[nabe, extrait] rené giner (19?? - 2012), tombeau pour un jazzman méconnu
vendredi 07 septembre 2012
... cet ogre sentimental qui pleurnichait en rigolant et ne rigolait jamais sans pleurnicher ... Néné aurait swingué sur une boîte de petits pois ...
— Il est mort Néné ?
— Oui, il y a deux trois mois à peu près, c'est par sa femme que j'ai appris...
— On savait pas. Il avait quel âge, 70, 75 ?
— Ah, mais on pensait même pas qu'il irait jusque là... tout ce qu'il buvait... dans quel état... quand il dormait torse nu en hiver sur des cartons dans la rue... il faisait la manche... c'est comme ça qu'il voulait vivre, Néné...
J'étais là,(1) j'écoutais Marcel Zanini, Pierre Etaix puis Marc-Edouard Nabe, visiblement émus, évoquer plaisamment les frasques talentueuses d'un homme libre qu'ils avaient connu et aimé.
Encore un de leurs jazzmen Célestes comme des Clochards (voir Sam Woodyardlien, François Rilhaclien) .
Et tout à coup, Nabe, s'adresse à moi, impérieux :
— Il faut que vous en parliez... sur votre blog ! (2)
Bien gentil, mais j'avais à peine compris le nom de “Néné”, moi.
René comment ?... Girer ? J'ai pas osé demander.
Alors ce matin, recours ultime après google qui ne m'a pas aidée (je suis même pas sûre de la photo trouvée !), pas de page wikipedia, pas de video youtube, je suis revenue à mes fondamentaux de recherche pour les années 80 : les index des quatre volumes du journal intime de Nabe. Dans Nabe's Dream, je trouve d'abord le nom : René Giner.
Puis en remontant dans les années 80, dans Inch'Allah (tome 3, page 2257), bingo...
Jeudi 10 septembre 1987.— [...] Lentement, nous nous éloignons de Nice. Je regarde la ville disparaître dans la brume de soleil flouch-flouchée par les remous du gros Corse en route. Nice !... J'ai vécu là de swinguants moments avec mon père et les fantômes noirs du festival de jazz de Cimiez... Mais pas seulement... Je me souviens bien d'autres virées avec un personnage sacré de ma jeunesse qui me remonte à l'instant... Hélène s'endort sur mon épaule. Bientôt bercé par le roulis, je tombe aussi dans un sommeil rêvé pour revivre ma jeunesse niçoise...
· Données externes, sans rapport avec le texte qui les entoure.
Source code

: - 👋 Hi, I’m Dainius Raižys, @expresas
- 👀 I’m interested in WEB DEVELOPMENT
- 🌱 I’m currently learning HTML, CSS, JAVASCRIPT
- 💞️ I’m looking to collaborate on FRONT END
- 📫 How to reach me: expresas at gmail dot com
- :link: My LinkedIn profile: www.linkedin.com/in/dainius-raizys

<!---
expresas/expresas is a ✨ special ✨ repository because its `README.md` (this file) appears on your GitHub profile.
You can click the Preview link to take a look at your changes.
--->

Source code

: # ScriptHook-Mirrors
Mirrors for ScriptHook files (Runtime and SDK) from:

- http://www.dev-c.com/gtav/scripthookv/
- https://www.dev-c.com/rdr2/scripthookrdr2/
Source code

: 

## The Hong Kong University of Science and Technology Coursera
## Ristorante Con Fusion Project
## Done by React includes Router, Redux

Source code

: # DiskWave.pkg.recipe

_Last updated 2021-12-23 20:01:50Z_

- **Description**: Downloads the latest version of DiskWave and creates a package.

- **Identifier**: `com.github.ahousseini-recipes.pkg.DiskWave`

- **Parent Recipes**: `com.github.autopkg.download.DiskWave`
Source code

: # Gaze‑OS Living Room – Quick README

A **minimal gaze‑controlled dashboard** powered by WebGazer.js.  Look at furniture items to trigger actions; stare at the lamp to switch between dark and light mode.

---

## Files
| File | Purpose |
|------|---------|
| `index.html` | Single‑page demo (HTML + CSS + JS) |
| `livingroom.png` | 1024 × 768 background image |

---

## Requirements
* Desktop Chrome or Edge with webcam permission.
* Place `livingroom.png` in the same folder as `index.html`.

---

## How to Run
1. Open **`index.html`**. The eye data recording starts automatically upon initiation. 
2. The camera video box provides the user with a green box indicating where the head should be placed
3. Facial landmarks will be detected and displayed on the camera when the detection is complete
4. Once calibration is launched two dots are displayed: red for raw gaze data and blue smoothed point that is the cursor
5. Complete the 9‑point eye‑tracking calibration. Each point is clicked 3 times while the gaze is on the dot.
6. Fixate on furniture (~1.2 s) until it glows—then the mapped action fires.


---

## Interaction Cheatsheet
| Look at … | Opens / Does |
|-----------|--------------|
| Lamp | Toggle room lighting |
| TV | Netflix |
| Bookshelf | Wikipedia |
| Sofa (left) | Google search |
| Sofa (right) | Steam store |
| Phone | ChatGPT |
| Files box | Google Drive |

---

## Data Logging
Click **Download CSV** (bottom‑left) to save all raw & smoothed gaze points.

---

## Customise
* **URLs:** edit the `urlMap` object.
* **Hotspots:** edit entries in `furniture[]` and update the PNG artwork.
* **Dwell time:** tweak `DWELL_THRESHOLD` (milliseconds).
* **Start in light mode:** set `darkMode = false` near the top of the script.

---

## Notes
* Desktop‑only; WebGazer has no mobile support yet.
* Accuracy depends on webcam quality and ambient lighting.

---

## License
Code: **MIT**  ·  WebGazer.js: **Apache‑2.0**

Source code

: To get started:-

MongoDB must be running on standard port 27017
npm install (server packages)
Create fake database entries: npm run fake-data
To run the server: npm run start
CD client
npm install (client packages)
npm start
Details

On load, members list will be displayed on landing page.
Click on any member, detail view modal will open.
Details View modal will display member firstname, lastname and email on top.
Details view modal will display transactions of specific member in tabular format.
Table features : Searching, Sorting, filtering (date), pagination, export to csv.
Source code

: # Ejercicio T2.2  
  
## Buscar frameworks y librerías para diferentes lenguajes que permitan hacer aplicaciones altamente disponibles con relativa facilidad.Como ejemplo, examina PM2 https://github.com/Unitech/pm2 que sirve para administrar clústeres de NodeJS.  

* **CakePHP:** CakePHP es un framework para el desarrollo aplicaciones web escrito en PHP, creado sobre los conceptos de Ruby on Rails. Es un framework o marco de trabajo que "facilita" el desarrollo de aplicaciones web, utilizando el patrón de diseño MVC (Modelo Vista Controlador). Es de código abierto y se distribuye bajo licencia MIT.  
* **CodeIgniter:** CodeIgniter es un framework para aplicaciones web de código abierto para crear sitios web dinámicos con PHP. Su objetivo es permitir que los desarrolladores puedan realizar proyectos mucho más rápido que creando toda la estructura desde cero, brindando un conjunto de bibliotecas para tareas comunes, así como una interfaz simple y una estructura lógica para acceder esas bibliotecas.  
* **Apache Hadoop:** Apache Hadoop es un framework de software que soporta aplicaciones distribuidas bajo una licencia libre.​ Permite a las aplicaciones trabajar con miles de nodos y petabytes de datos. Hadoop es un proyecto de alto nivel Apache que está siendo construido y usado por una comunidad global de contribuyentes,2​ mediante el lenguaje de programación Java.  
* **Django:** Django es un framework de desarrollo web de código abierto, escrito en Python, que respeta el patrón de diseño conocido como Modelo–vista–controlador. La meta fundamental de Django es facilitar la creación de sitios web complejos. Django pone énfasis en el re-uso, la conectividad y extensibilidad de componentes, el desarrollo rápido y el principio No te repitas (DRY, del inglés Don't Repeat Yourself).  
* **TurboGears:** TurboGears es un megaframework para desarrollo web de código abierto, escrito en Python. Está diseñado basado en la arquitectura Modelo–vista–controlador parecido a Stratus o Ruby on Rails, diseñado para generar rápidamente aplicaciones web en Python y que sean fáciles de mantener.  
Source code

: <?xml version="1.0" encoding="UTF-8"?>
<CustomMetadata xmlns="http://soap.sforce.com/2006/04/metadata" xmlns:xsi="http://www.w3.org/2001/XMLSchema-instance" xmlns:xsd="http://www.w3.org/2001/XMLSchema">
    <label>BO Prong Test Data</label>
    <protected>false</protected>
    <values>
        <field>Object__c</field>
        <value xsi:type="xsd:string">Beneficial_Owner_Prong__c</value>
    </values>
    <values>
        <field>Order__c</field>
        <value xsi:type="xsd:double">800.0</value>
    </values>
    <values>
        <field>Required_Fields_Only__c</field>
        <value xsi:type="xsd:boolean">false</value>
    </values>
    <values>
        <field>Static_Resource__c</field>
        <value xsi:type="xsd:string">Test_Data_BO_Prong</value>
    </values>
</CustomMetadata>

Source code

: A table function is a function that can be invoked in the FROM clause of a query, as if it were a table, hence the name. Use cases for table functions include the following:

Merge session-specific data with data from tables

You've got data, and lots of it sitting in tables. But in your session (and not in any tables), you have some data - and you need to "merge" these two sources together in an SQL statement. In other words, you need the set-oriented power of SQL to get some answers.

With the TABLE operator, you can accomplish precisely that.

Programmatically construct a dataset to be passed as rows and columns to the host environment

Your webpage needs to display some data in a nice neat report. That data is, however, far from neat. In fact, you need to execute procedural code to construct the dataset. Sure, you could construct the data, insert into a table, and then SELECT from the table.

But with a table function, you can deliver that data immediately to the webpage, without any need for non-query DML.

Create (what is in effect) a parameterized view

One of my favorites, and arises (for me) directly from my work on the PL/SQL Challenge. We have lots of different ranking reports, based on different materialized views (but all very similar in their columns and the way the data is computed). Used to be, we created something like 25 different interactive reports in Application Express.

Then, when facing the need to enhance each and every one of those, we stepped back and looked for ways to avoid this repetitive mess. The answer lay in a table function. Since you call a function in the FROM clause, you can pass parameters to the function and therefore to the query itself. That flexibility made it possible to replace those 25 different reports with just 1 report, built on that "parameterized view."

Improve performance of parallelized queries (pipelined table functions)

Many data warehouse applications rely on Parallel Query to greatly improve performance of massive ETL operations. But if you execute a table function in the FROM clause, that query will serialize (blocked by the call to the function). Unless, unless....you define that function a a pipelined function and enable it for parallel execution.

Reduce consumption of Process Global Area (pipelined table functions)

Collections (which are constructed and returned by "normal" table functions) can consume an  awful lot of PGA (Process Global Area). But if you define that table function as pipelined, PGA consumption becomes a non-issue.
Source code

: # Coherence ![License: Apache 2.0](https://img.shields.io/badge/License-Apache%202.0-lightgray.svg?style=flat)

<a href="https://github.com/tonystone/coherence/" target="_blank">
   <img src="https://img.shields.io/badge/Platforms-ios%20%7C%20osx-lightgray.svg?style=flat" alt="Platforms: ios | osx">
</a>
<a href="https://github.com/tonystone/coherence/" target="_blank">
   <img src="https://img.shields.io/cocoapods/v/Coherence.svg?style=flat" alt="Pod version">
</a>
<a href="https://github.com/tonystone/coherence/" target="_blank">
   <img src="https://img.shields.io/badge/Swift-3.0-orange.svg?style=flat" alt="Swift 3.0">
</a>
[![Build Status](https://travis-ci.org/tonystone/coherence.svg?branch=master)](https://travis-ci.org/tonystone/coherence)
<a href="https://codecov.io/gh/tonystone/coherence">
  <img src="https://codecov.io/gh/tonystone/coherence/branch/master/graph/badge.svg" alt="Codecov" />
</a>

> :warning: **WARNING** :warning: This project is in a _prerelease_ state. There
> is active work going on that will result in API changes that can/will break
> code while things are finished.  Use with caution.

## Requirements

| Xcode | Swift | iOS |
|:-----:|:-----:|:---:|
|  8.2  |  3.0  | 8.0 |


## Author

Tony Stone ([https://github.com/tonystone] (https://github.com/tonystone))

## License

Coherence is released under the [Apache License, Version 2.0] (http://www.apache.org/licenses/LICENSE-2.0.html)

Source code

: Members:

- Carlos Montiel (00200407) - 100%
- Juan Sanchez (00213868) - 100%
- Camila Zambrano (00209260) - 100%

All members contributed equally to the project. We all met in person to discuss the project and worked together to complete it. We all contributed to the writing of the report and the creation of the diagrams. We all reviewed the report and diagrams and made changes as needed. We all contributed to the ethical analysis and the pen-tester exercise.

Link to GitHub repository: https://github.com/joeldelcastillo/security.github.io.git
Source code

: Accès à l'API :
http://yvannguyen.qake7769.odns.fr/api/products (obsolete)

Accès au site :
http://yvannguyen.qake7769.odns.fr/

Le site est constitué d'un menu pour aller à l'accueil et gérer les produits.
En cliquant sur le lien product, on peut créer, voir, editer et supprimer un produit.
Je m'étais amouraché d'une broque splendide, une espèce de clochard fantasque. On se quittait plus. C'était en 1976... Tous les musiciens le connaissent encore : Néné Giner ! Prince de la Manche, représentant en pinces à linge et en tricots de peau, cet hercule jupitérien était accordéoniste. J'ai horreur de l'accordéon : pour moi, c'est un radiateur mou. Ce qui m'avait arrêté sur la Promenade c'est que Néné jouait Stablemates et Confirmation sur son Steinway à bretelles : c'était extraordinaire ! Il sortait de ces accords ! Quand il jouait, Néné hurlait : “ Et Herbie Hancoque il sait le faire ça ? Où qu'il est Herby Hencockque ? ”
Ivrogne (et pourquoi pas ?), bagarreur, roublard, Néné m'avait pris sous son aile sale et somptueuse, m’entraînant dans son monde de forains et de Caraques, de malades et de rombières. Il avait son charme, et les richards pouvaient se laisser prendre au filet de larmes de cet ogre sentimental qui pleurnichait en rigolant et ne rigolait jamais sans pleurnicher.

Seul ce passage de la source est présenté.